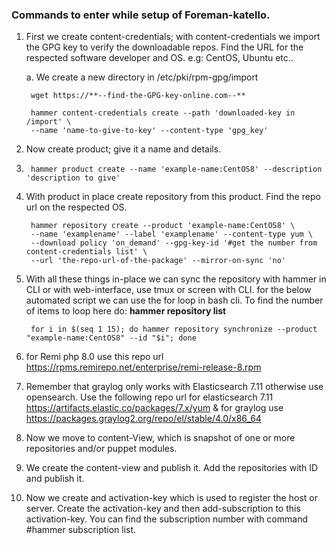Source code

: ### Commands to enter while setup of Foreman-katello. 
1. First we create content-credentials; with content-credentials we import the GPG key to verify the downloadable repos. Find the URL for the respected software developer and OS. e.g: CentOS, Ubuntu etc..
	
	a. We create a new directory in /etc/pki/rpm-gpg/import 

		wget https://**--find-the-GPG-key-online.com--**
		
		hammer content-credentials create --path 'downloaded-key in /import' \
		--name 'name-to-give-to-key' --content-type 'gpg_key'		

2. Now create product; give it a name and details.

4. 		hammer product create --name 'example-name:CentOS8' --description 'description to give'

6. With product in place create repository from this product. Find the repo url on the respected OS.

		hammer repository create --product 'example-name:CentOS8' \
		--name 'examplename' --label 'examplename' --content-type yum \
		--download policy 'on_demand' --gpg-key-id '#get the number from content-credentials list' \
		--url 'the-repo-url-of-the-package' --mirror-on-sync 'no' 
		
8. With all these things in-place we can sync the repository with hammer in CLI or with web-interface, use tmux or screen with CLI. for the below automated script we can use the for loop in bash cli. To find the number of items to loop here do:
		<b>hammer repository list</b>

		for i in $(seq 1 15); do hammer repository synchronize --product "example-name:CentOS8" --id "$i"; done

10. for Remi php 8.0 use this repo url https://rpms.remirepo.net/enterprise/remi-release-8.rpm
11. Remember that graylog only works with Elasticsearch 7.11 otherwise use opensearch. Use the following repo url for elasticsearch 7.11 https://artifacts.elastic.co/packages/7.x/yum & for graylog use https://packages.graylog2.org/repo/el/stable/4.0/x86_64
12. Now we move to content-View, which is snapshot of one or more repositories and/or puppet modules. 
13. We create the content-view and publish it. Add the repositories with ID and publish it.
14. Now we create and activation-key which is used to register the host or server. Create the activation-key and then add-subscription to this activation-key. You can find the subscription number with command #hammer subscription list.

☆ ☆ ☆ ☆

Task item>
The entries must be written out again unchanged. Images are to be left out.

Exercise solution>
Source code

: ### Commands to enter while setup of Foreman-katello. 
1. First we create content-credentials; with content-credentials we import the GPG key to verify the downloadable repos. Find the URL for the respected software developer and OS. e.g: CentOS, Ubuntu etc..
	
	a. We create a new directory in /etc/pki/rpm-gpg/import 

		wget https://**--find-the-GPG-key-online.com--**
		
		hammer content-credentials create --path 'downloaded-key in /import' \
		--name 'name-to-give-to-key' --content-type 'gpg_key'		

2. Now create product; give it a name and details.

4. 		hammer product create --name 'example-name:CentOS8' --description 'description to give'

6. With product in place create repository from this product. Find the repo url on the respected OS.

		hammer repository create --product 'example-name:CentOS8' \
		--name 'examplename' --label 'examplename' --content-type yum \
		--download policy 'on_demand' --gpg-key-id '#get the number from content-credentials list' \
		--url 'the-repo-url-of-the-package' --mirror-on-sync 'no' 
		
8. With all these things in-place we can sync the repository with hammer in CLI or with web-interface, use tmux or screen with CLI. for the below automated script we can use the for loop in bash cli. To find the number of items to loop here do:
		<b>hammer repository list</b>

		for i in $(seq 1 15); do hammer repository synchronize --product "example-name:CentOS8" --id "$i"; done

10. for Remi php 8.0 use this repo url https://rpms.remirepo.net/enterprise/remi-release-8.rpm
11. Remember that graylog only works with Elasticsearch 7.11 otherwise use opensearch. Use the following repo url for elasticsearch 7.11 https://artifacts.elastic.co/packages/7.x/yum & for graylog use https://packages.graylog2.org/repo/el/stable/4.0/x86_64
12. Now we move to content-View, which is snapshot of one or more repositories and/or puppet modules. 
13. We create the content-view and publish it. Add the repositories with ID and publish it.
14. Now we create and activation-key which is used to register the host or server. Create the activation-key and then add-subscription to this activation-key. You can find the subscription number with command #hammer subscription list.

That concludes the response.